(Saved entries)
# # #

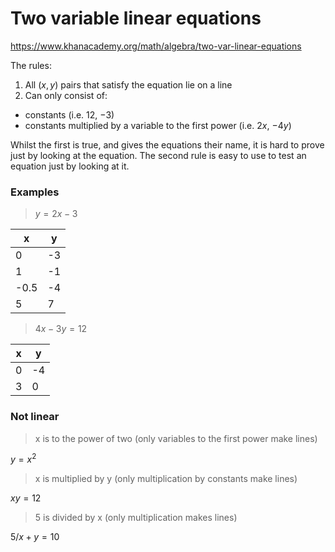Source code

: # Two variable linear equations

<https://www.khanacademy.org/math/algebra/two-var-linear-equations>

The rules:

1. All $(x, y)$ pairs that satisfy the equation lie on a line
2. Can only consist of:
  * constants (i.e. $12$, $-3$)
  * constants multiplied by a variable to the first power (i.e. $2x$, $-4y$)

Whilst the first is true, and gives the equations their name, it is hard to prove just by looking at the equation. The second rule is easy to use to test an equation just by looking at it.

### Examples

> $y = 2x - 3$

|  x   |  y |
|---   |--- |
|  0   | -3 |
|  1   | -1 |
| -0.5 |  -4 |  
|  5   |  7 |

> $4x - 3y = 12$

| x |  y |
|---|--- |
| 0 | -4 |
| 3 |  0 |

### Not linear

> x is to the power of two (only variables to the first power make lines)

$y = x^2$ 

> x is multiplied by y (only multiplication by constants make lines)

$xy = 12$

> 5 is divided by x (only multiplication makes lines)

$5/x + y = 10$
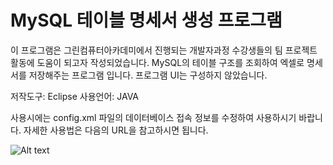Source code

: # MySQL 테이블 명세서 생성 프로그램
이 프로그램은 그린컴퓨터아카데미에서 진행되는 개발자과정 수강생들의 팀 프로젝트 활동에 도움이 되고자 작성되었습니다. 
MySQL의 테이블 구조를 조회하여 엑셀로 명세서를 저장해주는 프로그램 입니다. 프로그램 UI는 구성하지 않았습니다.

저작도구: Eclipse
사용언어: JAVA

사용시에는 config.xml 파일의 데이터베이스 접속 정보를 수정하여 사용하시기 바랍니다. 자세한 사용법은 다음의 URL을 참고하시면 됩니다.

[itpaper_link]: http://www.itpaper.co.kr/mysql-테이블-명세서-생성-프로그램

![Alt text](http://www.itpaper.co.kr/wp-content/uploads/2016/06/2b1561e56127e458e66568948d7ff24b.png)
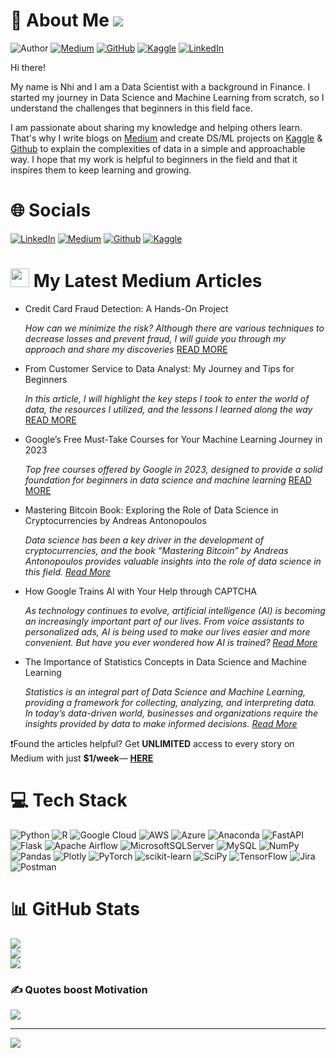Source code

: # 💫 About Me ![](https://komarev.com/ghpvc/?username=your-github-username&color=green)

![Author](https://img.shields.io/badge/Author-Nhi%20Yen-brightgreen)
[![Medium](https://img.shields.io/badge/Medium-Follow%20Me-blue)](https://medium.com/@nhiyen)
[![GitHub](https://img.shields.io/badge/GitHub-Follow%20Me-lightgrey)](https://github.com/nhiyen95)
[![Kaggle](https://img.shields.io/badge/Kaggle-Follow%20Me-orange)](https://www.kaggle.com/nhiyen95)
[![LinkedIn](https://img.shields.io/badge/LinkedIn-Connect%20with%20Me-informational)](https://www.linkedin.com/in/nhiyen95/)

Hi there!

My name is Nhi and I am a Data Scientist with a background in Finance. I started my journey in Data Science and Machine Learning from scratch, so I understand the challenges that beginners in this field face.

I am passionate about sharing my knowledge and helping others learn. That's why I write blogs on [Medium](https://medium.com/@yennhi95zz) and create DS/ML projects on [Kaggle](https://www.kaggle.com/nhiyen/code) & [Github](https://github.com/yennhi95zz) to explain the complexities of data in a simple and approachable way. I hope that my work is helpful to beginners in the field and that it inspires them to keep learning and growing.



# 🌐 Socials
[![LinkedIn](https://img.shields.io/badge/-LinkedIn-blue?style=for-the-badge&logo=linkedin&logoColor=white)](https://www.linkedin.com/in/nhi-yen/)
[![Medium](https://img.shields.io/badge/-Medium-black?style=for-the-badge&logo=medium&logoColor=white)](https://medium.com/@yennhi95zz)
[![Github](https://img.shields.io/badge/-Github-grey?style=for-the-badge&logo=github&logoColor=white)](https://github.com/yennhi95zz)
[![Kaggle](https://img.shields.io/badge/-Kaggle-blue?style=for-the-badge&logo=kaggle&logoColor=white)](https://www.kaggle.com/nhiyen)

# <img src="https://user-images.githubusercontent.com/88694623/222451106-a0f59462-15e7-47e3-95de-eaa020871493.png" width="30" height="30"> My Latest Medium Articles

- Credit Card Fraud Detection: A Hands-On Project
  
  *How can we minimize the risk? Although there are various techniques to decrease losses and prevent fraud, I will guide you through my approach and share my discoveries* [READ MORE](https://medium.com/@yennhi95zz/credit-card-fraud-detection-a-hands-on-project-760cad61b1da)
  
- From Customer Service to Data Analyst: My Journey and Tips for Beginners
  
  *In this article, I will highlight the key steps I took to enter the world of data, the resources I utilized, and the lessons I learned along the way* [READ MORE](https://medium.com/@yennhi95zz/from-customer-service-to-data-analyst-my-journey-and-tips-for-beginners-ec590eb51efd)
  
- Google’s Free Must-Take Courses for Your Machine Learning Journey in 2023
  
  *Top free courses offered by Google in 2023, designed to provide a solid foundation for beginners in data science and machine learning* [READ MORE](https://medium.com/@yennhi95zz/googles-free-must-take-courses-for-your-machine-learning-journey-in-2023-89d22e02ffdb)
  
- Mastering Bitcoin Book: Exploring the Role of Data Science in Cryptocurrencies by Andreas Antonopoulos

  *Data science has been a key driver in the development of cryptocurrencies, and the book “Mastering Bitcoin” by Andreas Antonopoulos provides valuable insights into the role of data science in this field. [Read More](https://medium.com/@yennhi95zz/mastering-bitcoin-book-exploring-the-role-of-data-science-in-cryptocurrencies-by-andreas-354117d3c2e6)*
- How Google Trains AI with Your Help through CAPTCHA

  *As technology continues to evolve, artificial intelligence (AI) is becoming an increasingly important part of our lives. From voice assistants to personalized ads, AI is being used to make our lives easier and more convenient. But have you ever wondered how AI is trained? [Read More](https://medium.com/@yennhi95zz/how-google-trains-ai-with-your-help-through-captcha-876cb4eb4d01)*
- The Importance of Statistics Concepts in Data Science and Machine Learning

  *Statistics is an integral part of Data Science and Machine Learning, providing a framework for collecting, analyzing, and interpreting data. In today’s   data-driven world, businesses and organizations require the insights provided by data to make informed decisions. [Read More](https://medium.com/@yennhi95zz/the-importance-of-statistics-concepts-in-data-science-and-machine-learning-e84451c7b67)*


❗Found the articles helpful? Get **UNLIMITED** access to every story on Medium with just **$1/week**— **[HERE](https://medium.com/@yennhi95zz/membership)**

# 💻 Tech Stack
![Python](https://img.shields.io/badge/python-3670A0?style=plastic&logo=python&logoColor=ffdd54) ![R](https://img.shields.io/badge/r-%23276DC3.svg?style=plastic&logo=r&logoColor=white) ![Google Cloud](https://img.shields.io/badge/Google%20Cloud-%234285F4.svg?style=plastic&logo=google-cloud&logoColor=white) ![AWS](https://img.shields.io/badge/AWS-%23FF9900.svg?style=plastic&logo=amazon-aws&logoColor=white) ![Azure](https://img.shields.io/badge/azure-%230072C6.svg?style=plastic&logo=azure-devops&logoColor=white) ![Anaconda](https://img.shields.io/badge/Anaconda-%2344A833.svg?style=plastic&logo=anaconda&logoColor=white) ![FastAPI](https://img.shields.io/badge/FastAPI-005571?style=plastic&logo=fastapi) ![Flask](https://img.shields.io/badge/flask-%23000.svg?style=plastic&logo=flask&logoColor=white) ![Apache Airflow](https://img.shields.io/badge/Apache%20Airflow-017CEE?style=plastic&logo=Apache%20Airflow&logoColor=white) ![MicrosoftSQLServer](https://img.shields.io/badge/Microsoft%20SQL%20Sever-CC2927?style=plastic&logo=microsoft%20sql%20server&logoColor=white) ![MySQL](https://img.shields.io/badge/mysql-%2300f.svg?style=plastic&logo=mysql&logoColor=white) ![NumPy](https://img.shields.io/badge/numpy-%23013243.svg?style=plastic&logo=numpy&logoColor=white) ![Pandas](https://img.shields.io/badge/pandas-%23150458.svg?style=plastic&logo=pandas&logoColor=white) ![Plotly](https://img.shields.io/badge/Plotly-%233F4F75.svg?style=plastic&logo=plotly&logoColor=white) ![PyTorch](https://img.shields.io/badge/PyTorch-%23EE4C2C.svg?style=plastic&logo=PyTorch&logoColor=white) ![scikit-learn](https://img.shields.io/badge/scikit--learn-%23F7931E.svg?style=plastic&logo=scikit-learn&logoColor=white) ![SciPy](https://img.shields.io/badge/SciPy-%230C55A5.svg?style=plastic&logo=scipy&logoColor=%white) ![TensorFlow](https://img.shields.io/badge/TensorFlow-%23FF6F00.svg?style=plastic&logo=TensorFlow&logoColor=white) ![Jira](https://img.shields.io/badge/jira-%230A0FFF.svg?style=plastic&logo=jira&logoColor=white) ![Postman](https://img.shields.io/badge/Postman-FF6C37?style=plastic&logo=postman&logoColor=white)

# 📊 GitHub Stats
![](https://github-readme-stats.vercel.app/api?username=yennhi95zz&theme=dark&hide_border=false&include_all_commits=true&count_private=true)<br/>
![](https://github-readme-streak-stats.herokuapp.com/?user=yennhi95zz&theme=dark&hide_border=false)<br/>
![](https://github-readme-stats.vercel.app/api/top-langs/?username=yennhi95zz&theme=dark&hide_border=false&include_all_commits=true&count_private=true&layout=compact)

### ✍️ Quotes boost Motivation
![](https://quotes-github-readme.vercel.app/api?type=horizontal&theme=radical)

---
[![](https://visitcount.itsvg.in/api?id=yennhi95zz&icon=0&color=0)](https://visitcount.itsvg.in)

<!-- Proudly created with GPRM ( https://gprm.itsvg.in ) -->

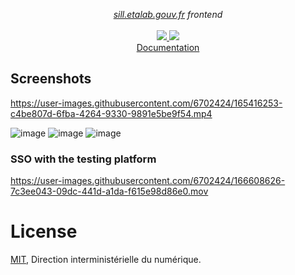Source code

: <p align="center">
    <i><a href="https://sill.etalab.gouv.fr">sill.etalab.gouv.fr</a> frontend</i>
    <br>
    <br>
    <a href="https://github.com/etalab/sill-web/actions">
      <img src="https://github.com/etalab/sill-web/workflows/ci/badge.svg?branch=main">
    </a>
    <a href="https://github.com/etalab/sill-web/blob/main/LICENSE">
      <img src="https://img.shields.io/npm/l/sill-api">
    </a>
    </br>
    <a href="https://etalab-2.gitbook.io/sill/">Documentation</a>
</p>

## Screenshots

https://user-images.githubusercontent.com/6702424/165416253-c4be807d-6fba-4264-9330-9891e5be9f54.mp4

![image](https://user-images.githubusercontent.com/6702424/165414459-e35a01b3-cbc5-4a16-b9c0-d27aecb01e60.png)
![image](https://user-images.githubusercontent.com/6702424/165414524-851392c7-1121-4642-8524-dfa81b5068b9.png)
![image](https://user-images.githubusercontent.com/6702424/165414610-ed6ceb17-b10e-4cef-b8c4-0073a27da1d0.png)

### SSO with the testing platform

https://user-images.githubusercontent.com/6702424/166608626-7c3ee043-09dc-441d-a1da-f615e98d86e0.mov

# License

[MIT](LICENSE), Direction interministérielle du numérique.
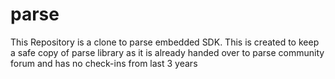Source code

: # parse
This Repository is a clone to parse embedded SDK.
This is created to keep a safe copy of parse library
as it is already handed over to parse community forum 
and has no check-ins from last 3 years
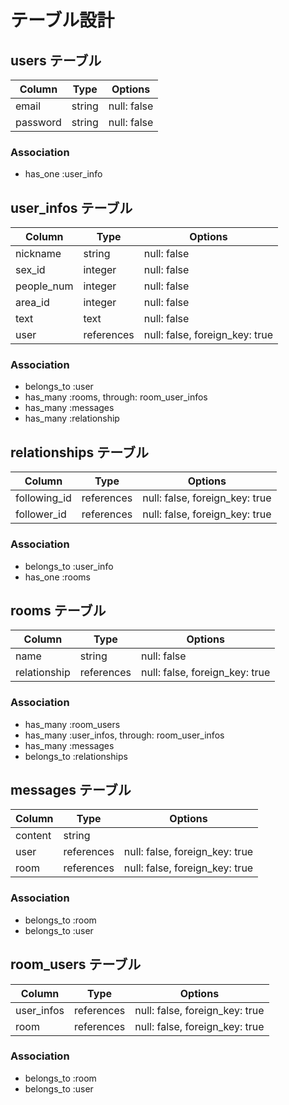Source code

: # テーブル設計

## users テーブル

| Column             | Type    | Options     |
| ------------------ | ------- | ----------- |
| email              | string  | null: false |
| password           | string  | null: false |

### Association

- has_one  :user_info





## user_infos テーブル

| Column           | Type       | Options                        |
| ---------------- | ---------- | ------------------------------ |
| nickname         | string     | null: false                    |
| sex_id           | integer    | null: false                    |
| people_num       | integer    | null: false                    |
| area_id          | integer    | null: false                    |
| text             | text       | null: false                    |
| user             | references | null: false, foreign_key: true |

### Association

- belongs_to :user
- has_many :rooms, through: room_user_infos
- has_many :messages
- has_many :relationship





## relationships テーブル

| Column       | Type       | Options                        |
| ------------ | ---------- | ------------------------------ |
| following_id | references | null: false, foreign_key: true |
| follower_id  | references | null: false, foreign_key: true |

### Association

- belongs_to :user_info
- has_one    :rooms





##  rooms テーブル

| Column         | Type       | Options                        |
| -------------- | ---------- | ------------------------------ |
| name           | string     | null: false                    |
| relationship   | references | null: false, foreign_key: true |

### Association

- has_many   :room_users
- has_many   :user_infos, through: room_user_infos
- has_many   :messages
- belongs_to :relationships





##  messages テーブル

| Column     | Type       | Options                        |
| ---------- | ---------- | ------------------------------ |
| content    | string     |                                |
| user       | references | null: false, foreign_key: true |
| room       | references | null: false, foreign_key: true |

### Association

- belongs_to :room
- belongs_to :user





## room_users テーブル

| Column       | Type       | Options                        |
| ------------ | ---------- | ------------------------------ |
| user_infos   | references | null: false, foreign_key: true |
| room         | references | null: false, foreign_key: true |

### Association

- belongs_to :room
- belongs_to :user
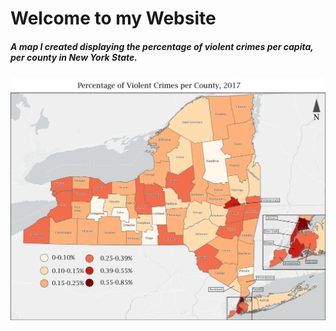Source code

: # Welcome to my Website

##### A map I created displaying the percentage of violent crimes per capita, per county in New York State.

![VCrimes](ViolentMap-02-02.jpg)
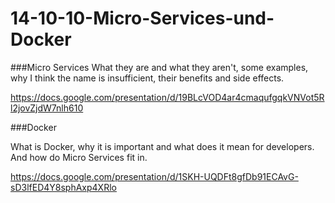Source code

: 14-10-10-Micro-Services-und-Docker
==================================


###Micro Services
What they are and what they aren't, some examples, why I think the name is insufficient, their benefits and side effects.

https://docs.google.com/presentation/d/19BLcVOD4ar4cmaqufgqkVNVot5Rl2jovZjdW7nlh610

###Docker

What is Docker, why it is important and what does it mean for developers. And how do Micro Services fit in.

https://docs.google.com/presentation/d/1SKH-UQDFt8gfDb91ECAvG-sD3lfED4Y8sphAxp4XRlo

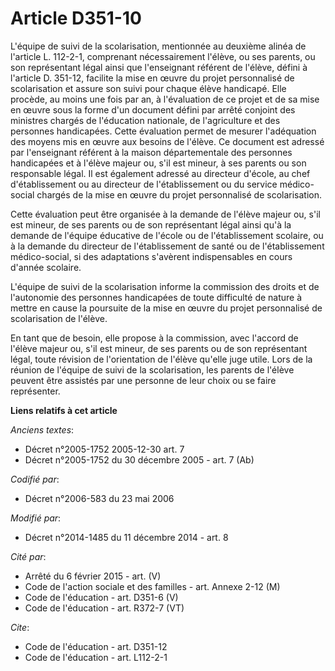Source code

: # Article D351-10

L'équipe de suivi de la scolarisation, mentionnée au deuxième alinéa de l'article L. 112-2-1, comprenant nécessairement
l'élève, ou ses parents, ou son représentant légal ainsi que l'enseignant référent de l'élève, défini à l'article D. 351-12,
facilite la mise en œuvre du projet personnalisé de scolarisation et assure son suivi pour chaque élève handicapé. Elle
procède, au moins une fois par an, à l'évaluation de ce projet et de sa mise en œuvre sous la forme d'un document défini par
arrêté conjoint des ministres chargés de l'éducation nationale, de l'agriculture et des personnes handicapées. Cette
évaluation permet de mesurer l'adéquation des moyens mis en œuvre aux besoins de l'élève. Ce document est adressé par
l'enseignant référent à la maison départementale des personnes handicapées et à l'élève majeur ou, s'il est mineur, à ses
parents ou son responsable légal. Il est également adressé au directeur d'école, au chef d'établissement ou au directeur de
l'établissement ou du service médico-social chargés de la mise en œuvre du projet personnalisé de scolarisation. 

Cette évaluation peut être organisée à la demande de l'élève majeur ou, s'il est mineur, de ses parents ou de son
représentant légal ainsi qu'à la demande de l'équipe éducative de l'école ou de l'établissement scolaire, ou à la demande du
directeur de l'établissement de santé ou de l'établissement médico-social, si des adaptations s'avèrent indispensables en
cours d'année scolaire. 

L'équipe de suivi de la scolarisation informe la commission des droits et de l'autonomie des personnes handicapées de toute
difficulté de nature à mettre en cause la poursuite de la mise en œuvre du projet personnalisé de scolarisation de l'élève. 

En tant que de besoin, elle propose à la commission, avec l'accord de l'élève majeur ou, s'il est mineur, de ses parents ou
de son représentant légal, toute révision de l'orientation de l'élève qu'elle juge utile. Lors de la réunion de l'équipe de
suivi de la scolarisation, les parents de l'élève peuvent être assistés par une personne de leur choix ou se faire
représenter.

**Liens relatifs à cet article**

_Anciens textes_:

  - Décret n°2005-1752 2005-12-30 art. 7
  - Décret n°2005-1752 du 30 décembre 2005 - art. 7 (Ab)

_Codifié par_:

  - Décret n°2006-583 du 23 mai 2006

_Modifié par_:

  - Décret n°2014-1485 du 11 décembre 2014 - art. 8

_Cité par_:

  - Arrêté du 6 février 2015 - art. (V)
  - Code de l'action sociale et des familles - art. Annexe 2-12 (M)
  - Code de l'éducation - art. D351-6 (V)
  - Code de l'éducation - art. R372-7 (VT)

_Cite_:

  - Code de l'éducation - art. D351-12
  - Code de l'éducation - art. L112-2-1
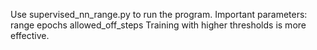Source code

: Use supervised_nn_range.py to run the program.
Important parameters:
  range
  epochs
  allowed_off_steps
Training with higher thresholds is more effective.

# # #

Look through the records for the string "LinkedIn". Copy every line that has it.

[![LinkedIn](https://img.shields.io/badge/LinkedIn-Connect%20with%20Me-informational)](https://www.linkedin.com/in/nhiyen95/)
[![LinkedIn](https://img.shields.io/badge/-LinkedIn-blue?style=for-the-badge&logo=linkedin&logoColor=white)](https://www.linkedin.com/in/nhi-yen/)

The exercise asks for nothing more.